ECT is used mainly in the treatment of severe depressive episodes. It involves the passage of an electric current across the head of a person to produce a convulsion. The treatment is painless, as the individual is given general anaesthetic and muscle relaxant before and during ECT. It is used when antidepressant medication has not been effective, the severity of symptoms means it is not possible to wait for the effects of such medication to become apparent, or the side-effects to or risks associated with medication make ECT the most appropriate treatment option.
ECT by its very nature arouses anxiety in patients and families as well as a high degree of interest from the public despite numerous reviews of published studies showing ECT is a safe and important treatment option. Because of this high level of public interest the Government agreed to a Health Select Committee recommendation for a comprehensive review of New Zealand and overseas literature and of legislation to ascertain the effectiveness and safety of ECT and of the regulations surrounding the use of this treatment.
Independent review of ECT
The independent review of the medical evidence for ECT concluded that its use is appropriate for treating some serious mental disorders, and banning its use would deprive some seriously ill patients of a potentially effective and sometimes lifesaving means of treatment.

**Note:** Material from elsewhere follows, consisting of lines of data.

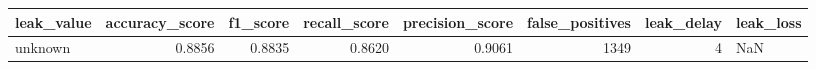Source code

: \begin{tabular}{lrrrrrrl}
\toprule
leak\_value & accuracy\_score & f1\_score & recall\_score & precision\_score & false\_positives & leak\_delay & leak\_loss \\
\midrule
unknown & 0.8856 & 0.8835 & 0.8620 & 0.9061 & 1349 & 4 & NaN \\
\bottomrule
\end{tabular}
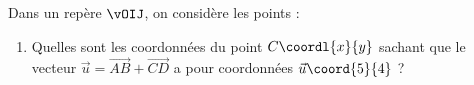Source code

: \begin{exo}{}
	Dans un repère $\vOIJ$, on considère les points :
	\begin{enumerate}
		\item Quelles sont les coordonnées du point $C\coordl{x}{y}$ sachant que le vecteur $\vec{u} = \vec{AB} + \vec{CD}$ a pour coordonnées $\vec{u}\coord{5}{4}$ ?
	\end{enumerate}
\end{exo}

The review group considered the current regulatory controls for ECT needed to change. They recommend that where possible ECT use should only be administered with the patient’s consent, noting that patients should be able to refuse treatment in advance when regarded as competent to make this decision.
ECT delivery audit
In mid-2002 the Ministry of Health established baseline data on the quality of ECT delivery. The audit concluded that ECT is being delivered safely in New Zealand, while highlighting areas of service delivery that could be improved. Already changes have been implemented as a result of feedback provided from the audit to District Health Boards.